Leveraging the Crowd to Detect and Reduce the Spread of Fake News and Misinformation¶
Authors: Jooyeon Kim, Behzad Tabibian, Alice Oh, Bernhard Schölkopf, Manuel Gomez-Rodriguez
Venue: arXiv preprint, 2017 — arXiv:1711.09918
TL;DR¶
Online social networks use crowd-powered flagging to identify misinformation: when users flag a story, enough flags trigger fact-checking, which disputes false claims. This paper formulates the problem of deciding which stories to fact-check and when, subject to limited fact-checking resources, as a stochastic optimal control problem. The authors develop CURB, a scalable algorithm that minimizes the spread of misinformation while accounting for uncertain exposure dynamics, and validate it on Twitter and Weibo data.
Contributions¶
- Formulate the fact-checking scheduling problem using marked temporal point processes with a novel representation of exposure uncertainty.
- Model the problem as a stochastic optimal control problem for stochastic differential equations with jumps, establishing a connection to Bayesian inference on misinformation rates.
- Derive an efficient algorithm (CURB) that determines optimal fact-checking intensities in closed form and scales to multiple stories.
- Demonstrate empirically that CURB outperforms intuitive baselines on real-world Twitter and Weibo datasets.
Method¶
The authors model the spread of stories on social media using two key processes:
Exposure dynamics. When a story is posted or reshared, users are exposed to it. The paper captures exposures using exogenous events (initial posts, reshares) and endogenous events (users who see the story and then decide to reshare or flag it).

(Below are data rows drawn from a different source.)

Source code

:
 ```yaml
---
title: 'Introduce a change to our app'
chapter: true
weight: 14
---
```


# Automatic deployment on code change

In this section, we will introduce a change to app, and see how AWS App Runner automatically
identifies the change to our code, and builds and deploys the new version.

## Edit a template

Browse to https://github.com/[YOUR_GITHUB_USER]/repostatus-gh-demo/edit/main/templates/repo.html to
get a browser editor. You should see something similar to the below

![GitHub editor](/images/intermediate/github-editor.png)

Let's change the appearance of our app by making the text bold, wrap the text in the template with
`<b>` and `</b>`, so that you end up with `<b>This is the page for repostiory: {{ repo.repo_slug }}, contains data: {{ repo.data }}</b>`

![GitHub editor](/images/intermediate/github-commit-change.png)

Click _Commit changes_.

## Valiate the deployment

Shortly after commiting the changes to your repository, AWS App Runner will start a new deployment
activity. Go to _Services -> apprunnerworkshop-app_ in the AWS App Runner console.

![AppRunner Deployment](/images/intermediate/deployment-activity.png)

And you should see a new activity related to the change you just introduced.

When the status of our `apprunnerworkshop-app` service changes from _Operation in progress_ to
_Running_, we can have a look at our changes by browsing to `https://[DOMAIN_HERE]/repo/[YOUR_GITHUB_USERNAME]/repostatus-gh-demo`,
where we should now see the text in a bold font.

An intensity function models the rate at which new exposures occur.
Flagging and fact-checking. Users can flag a story as misinformation; the paper models flagging probability using a Bernoulli distribution. When a story receives enough flags, it is sent for fact-checking. If fact-checked and verified as false, it is marked as disputed, reducing further exposures.

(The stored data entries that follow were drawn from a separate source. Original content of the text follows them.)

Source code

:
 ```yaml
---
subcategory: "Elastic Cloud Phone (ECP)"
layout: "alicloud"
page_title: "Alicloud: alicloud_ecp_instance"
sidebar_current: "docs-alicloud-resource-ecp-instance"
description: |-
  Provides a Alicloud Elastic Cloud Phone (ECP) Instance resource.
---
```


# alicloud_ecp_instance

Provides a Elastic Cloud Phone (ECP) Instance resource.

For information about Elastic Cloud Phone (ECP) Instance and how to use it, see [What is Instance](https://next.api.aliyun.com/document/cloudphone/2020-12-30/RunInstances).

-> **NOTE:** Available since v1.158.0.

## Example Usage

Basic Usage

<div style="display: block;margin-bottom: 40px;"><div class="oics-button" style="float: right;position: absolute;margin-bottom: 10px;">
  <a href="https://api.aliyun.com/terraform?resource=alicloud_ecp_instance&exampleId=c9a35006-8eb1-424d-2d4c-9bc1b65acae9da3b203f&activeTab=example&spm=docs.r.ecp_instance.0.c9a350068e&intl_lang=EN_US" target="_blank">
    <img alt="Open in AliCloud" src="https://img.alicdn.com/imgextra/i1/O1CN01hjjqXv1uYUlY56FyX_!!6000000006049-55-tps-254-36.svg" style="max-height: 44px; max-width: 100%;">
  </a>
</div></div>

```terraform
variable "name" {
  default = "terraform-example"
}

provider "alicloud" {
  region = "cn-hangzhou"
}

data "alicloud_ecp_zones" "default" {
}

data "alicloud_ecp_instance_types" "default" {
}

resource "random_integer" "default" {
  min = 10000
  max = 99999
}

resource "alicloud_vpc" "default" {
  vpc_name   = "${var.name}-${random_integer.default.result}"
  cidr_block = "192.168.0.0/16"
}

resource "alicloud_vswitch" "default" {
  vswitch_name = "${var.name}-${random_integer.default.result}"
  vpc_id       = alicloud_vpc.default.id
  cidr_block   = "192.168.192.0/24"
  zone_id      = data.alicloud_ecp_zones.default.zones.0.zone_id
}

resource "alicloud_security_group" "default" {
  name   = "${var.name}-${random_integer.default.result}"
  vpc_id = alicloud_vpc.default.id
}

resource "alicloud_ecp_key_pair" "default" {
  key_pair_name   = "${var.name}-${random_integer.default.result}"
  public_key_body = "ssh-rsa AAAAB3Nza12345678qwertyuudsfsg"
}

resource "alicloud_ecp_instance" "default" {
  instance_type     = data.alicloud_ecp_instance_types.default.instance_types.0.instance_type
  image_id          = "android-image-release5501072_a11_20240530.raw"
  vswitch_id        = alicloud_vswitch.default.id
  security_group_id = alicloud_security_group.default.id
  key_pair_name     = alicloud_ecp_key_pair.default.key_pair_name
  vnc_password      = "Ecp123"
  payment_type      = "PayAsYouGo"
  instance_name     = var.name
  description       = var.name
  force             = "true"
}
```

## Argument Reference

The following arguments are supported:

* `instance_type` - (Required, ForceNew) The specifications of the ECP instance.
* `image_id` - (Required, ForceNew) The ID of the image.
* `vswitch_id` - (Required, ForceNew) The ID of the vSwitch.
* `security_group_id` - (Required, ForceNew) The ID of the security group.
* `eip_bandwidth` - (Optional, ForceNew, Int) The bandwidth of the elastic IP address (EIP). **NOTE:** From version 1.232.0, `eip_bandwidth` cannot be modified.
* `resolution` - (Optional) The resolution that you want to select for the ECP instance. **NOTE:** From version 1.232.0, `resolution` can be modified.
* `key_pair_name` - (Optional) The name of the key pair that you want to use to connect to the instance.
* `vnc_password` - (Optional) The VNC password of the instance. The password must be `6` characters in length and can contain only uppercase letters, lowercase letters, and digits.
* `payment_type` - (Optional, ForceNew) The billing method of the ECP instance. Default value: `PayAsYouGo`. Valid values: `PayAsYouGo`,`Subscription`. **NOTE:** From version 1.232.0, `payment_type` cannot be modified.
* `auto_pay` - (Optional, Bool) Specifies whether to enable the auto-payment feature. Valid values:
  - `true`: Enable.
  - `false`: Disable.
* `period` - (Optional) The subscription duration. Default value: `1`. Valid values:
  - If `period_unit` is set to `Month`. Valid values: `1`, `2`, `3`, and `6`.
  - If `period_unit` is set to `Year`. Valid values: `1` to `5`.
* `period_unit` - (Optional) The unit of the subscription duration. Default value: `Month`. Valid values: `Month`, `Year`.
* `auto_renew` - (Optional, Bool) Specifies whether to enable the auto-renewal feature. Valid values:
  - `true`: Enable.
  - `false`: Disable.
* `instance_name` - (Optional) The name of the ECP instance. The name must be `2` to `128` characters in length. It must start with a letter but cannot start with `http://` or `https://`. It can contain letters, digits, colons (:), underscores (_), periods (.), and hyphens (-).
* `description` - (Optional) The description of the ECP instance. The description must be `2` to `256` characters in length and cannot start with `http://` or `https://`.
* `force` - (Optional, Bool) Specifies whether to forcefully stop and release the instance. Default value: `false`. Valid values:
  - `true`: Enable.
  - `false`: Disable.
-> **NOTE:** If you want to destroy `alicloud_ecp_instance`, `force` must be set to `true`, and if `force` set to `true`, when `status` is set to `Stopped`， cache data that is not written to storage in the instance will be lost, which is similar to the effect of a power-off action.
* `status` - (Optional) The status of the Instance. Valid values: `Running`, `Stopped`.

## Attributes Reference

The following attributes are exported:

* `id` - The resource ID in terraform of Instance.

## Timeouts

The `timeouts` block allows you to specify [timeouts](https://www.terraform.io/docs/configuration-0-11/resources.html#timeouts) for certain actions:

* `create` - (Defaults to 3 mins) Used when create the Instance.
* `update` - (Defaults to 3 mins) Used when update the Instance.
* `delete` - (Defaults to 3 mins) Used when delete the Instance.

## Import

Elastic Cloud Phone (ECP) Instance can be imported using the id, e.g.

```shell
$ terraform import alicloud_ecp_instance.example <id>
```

Optimal control formulation. The problem is to find fact-checking intensities \(u(t)\) that minimize expected misinformation spread, subject to the constraint that some stories go unverified and flagging probability is unknown. The authors derive the optimal intensity as:
where \(M(t)\) indicates whether the story has been verified, \(N^f(t)\) and \(N^e(t)\) count flags and exposures, and \(p_{m|f}\) are posterior probabilities that a story is misinformation given flagging evidence.
CURB algorithm. Iteratively samples the next exposure or flagging event, updates state, and applies the optimal control formula. The algorithm exploits the fact that optimal intensity depends linearly on exposure intensity, making it simple and efficient.
Results¶
Datasets: Twitter (192,350 posts, 117,821 users, 111 stories) and Weibo (3,752,459 posts, 2,819,338 users, 4,663 stories).
Metrics: - Precision — fraction of fact-checked stories that are actually false. - Misinformation reduction — fraction of unverified exposures prevented by fact-checking.
Key findings: - CURB achieves comparable or superior performance to an oracle baseline with access to true flagging probabilities, and substantially outperforms simpler heuristics (flag ratio, flag sum, exposure-based selection). - The algorithm is robust to variations in the crowd's ability to spot misinformation (true positive rate \(p_f\)); better crowds yield better performance and higher precision. - CURB is more cautious when flagging evidence is weak, reducing exposures only when confidence in misinformation is high. - The algorithm scales to large numbers of stories and can be run in parallel.
Connections¶
- Related to 2018 Vosoughi Spread False Claims on the epidemiology of misinformation spread; CURB takes an interventionist angle.
- Builds on Fact-checking and corrections and Crowdsourcing as mechanisms for reducing misinformation.
- Shares the optimal-control framing with Misinformation interventions strategies.
- Uses temporal point processes, similar to Early detection of misinformation approaches in rumor detection.
Notes¶
Strengths: The paper makes a novel connection between stochastic optimal control and misinformation interventions, grounding the problem in rigorous mathematics. The CURB algorithm is interpretable—the optimal intensity is linear in exposures—and computationally efficient. Experiments on real data (Twitter and Weibo) show practical value.
Limitations: The paper assumes all users are equally reliable at flagging misinformation; in practice, some users are more trustworthy than others. The independence assumption between stories may not hold (correlated narratives, coordinated disinformation). The cost of fact-checking is modeled as a simple trade-off parameter rather than resource constraints or fact-checker availability. The paper assumes fact-checking is instantaneous; in reality, there is often a delay.
Follow-ups: Extending the framework to account for source credibility and user trustworthiness. Modeling interdependencies between stories (e.g., variants of the same false claim). Incorporating delays in fact-checking and accounting for the quality of fact-check verdicts themselves.